INSTRUCTIONS TO FOLLOW: Copy out each line of the material that includes the word "basics".

DATA IN THIS EXERCISE:
== == ==
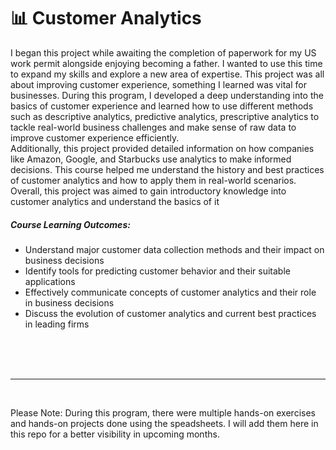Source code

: # 📊 Customer Analytics

I began this project while awaiting the completion of paperwork for my US work permit alongside enjoying becoming a father. 
I wanted to use this time to expand my skills and explore a new area of expertise. This project was all about improving customer 
experience, something I learned was vital for businesses. During this program, I developed a deep understanding into the basics 
of customer experience and learned how to use different methods such as descriptive analytics, predictive analytics, prescriptive 
analytics to tackle real-world business challenges and make sense of raw data to improve customer experience efficiently. 
<br>
Additionally, this project provided detailed information on how companies like Amazon, Google, and Starbucks use analytics 
to make informed decisions. This course helped me understand the history and best practices of customer analytics and how 
to apply them in real-world scenarios. Overall, this project was aimed to gain introductory 
knowledge into customer analytics and understand the basics of it

##### Course Learning Outcomes:

* Understand major customer data collection methods and their impact on business decisions
* Identify tools for predicting customer behavior and their suitable applications
* Effectively communicate concepts of customer analytics and their role in business decisions
* Discuss the evolution of customer analytics and current best practices in leading firms




<br>
<br>
<br>
<hr>
<br>

Please Note: During this program, there were multiple hands-on exercises and hands-on projects done using the speadsheets. I will add them here in this repo for a better visibility in upcoming months. 
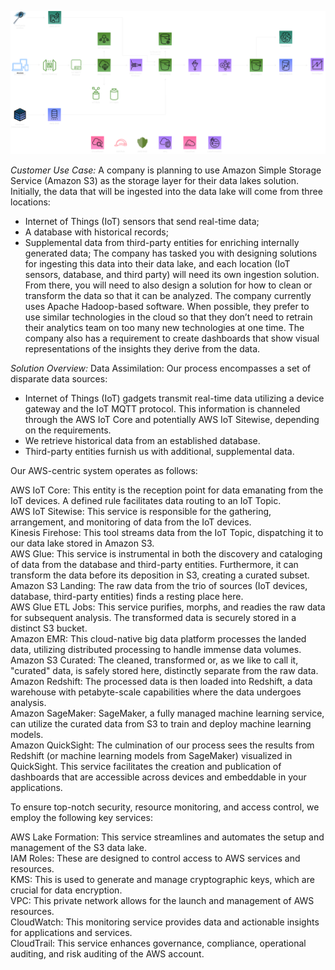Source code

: ![logo](datalake.png)

*Customer Use Case:* A company is planning to use Amazon Simple Storage Service (Amazon S3) as the storage layer for their data lakes solution. Initially, the data that will be ingested into the data lake will come from three locations:
- Internet of Things (IoT) sensors that send real-time data;
- A database with historical records;
- Supplemental data from third-party entities for enriching internally generated data;
The company has tasked you with designing solutions for ingesting this data into their data lake, and each location (IoT sensors, database, and third party) will need its own ingestion solution. From there, you will need to also design a solution for how to clean or transform the data so that it can be analyzed. The company currently uses Apache Hadoop-based software. When possible, they prefer to use similar technologies in the cloud so that they don’t need to retrain their analytics team on too many new technologies at one time. The company also has a requirement to create dashboards that show visual representations of the insights they derive from the data.

*Solution Overview:*
Data Assimilation: Our process encompasses a set of disparate data sources:
- Internet of Things (IoT) gadgets transmit real-time data utilizing a device gateway and the IoT MQTT protocol. This information is channeled through the AWS IoT Core and potentially AWS IoT Sitewise, depending on the requirements.
- We retrieve historical data from an established database.
- Third-party entities furnish us with additional, supplemental data.

Our AWS-centric system operates as follows: 

AWS IoT Core: This entity is the reception point for data emanating from the IoT devices. A defined rule facilitates data routing to an IoT Topic.       
AWS IoT Sitewise: This service is responsible for the gathering, arrangement, and monitoring of data from the IoT devices.      
Kinesis Firehose: This tool streams data from the IoT Topic, dispatching it to our data lake stored in Amazon S3.      
AWS Glue: This service is instrumental in both the discovery and cataloging of data from the database and third-party entities. Furthermore, it can transform the data before its deposition in S3, creating a curated subset.      
Amazon S3 Landing: The raw data from the trio of sources (IoT devices, database, third-party entities) finds a resting place here.      
AWS Glue ETL Jobs: This service purifies, morphs, and readies the raw data for subsequent analysis. The transformed data is securely stored in a distinct S3 bucket.      
Amazon EMR: This cloud-native big data platform processes the landed data, utilizing distributed processing to handle immense data volumes.      
Amazon S3 Curated: The cleaned, transformed or, as we like to call it, "curated" data, is safely stored here, distinctly separate from the raw data.      
Amazon Redshift: The processed data is then loaded into Redshift, a data warehouse with petabyte-scale capabilities where the data undergoes analysis.      
Amazon SageMaker: SageMaker, a fully managed machine learning service, can utilize the curated data from S3 to train and deploy machine learning models.      
Amazon QuickSight: The culmination of our process sees the results from Redshift (or machine learning models from SageMaker) visualized in QuickSight. This service facilitates the creation and publication of dashboards that are accessible across devices and embeddable in your applications.      

To ensure top-notch security, resource monitoring, and access control, we employ the following key services:

AWS Lake Formation: This service streamlines and automates the setup and management of the S3 data lake.      
IAM Roles: These are designed to control access to AWS services and resources.      
KMS: This is used to generate and manage cryptographic keys, which are crucial for data encryption.      
VPC: This private network allows for the launch and management of AWS resources.      
CloudWatch: This monitoring service provides data and actionable insights for applications and services.      
CloudTrail: This service enhances governance, compliance, operational auditing, and risk auditing of the AWS account.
== == ==
YOUR SOLUTION:
experience, something I learned was vital for businesses. During this program, I developed a deep understanding into the basics 
knowledge into customer analytics and understand the basics of it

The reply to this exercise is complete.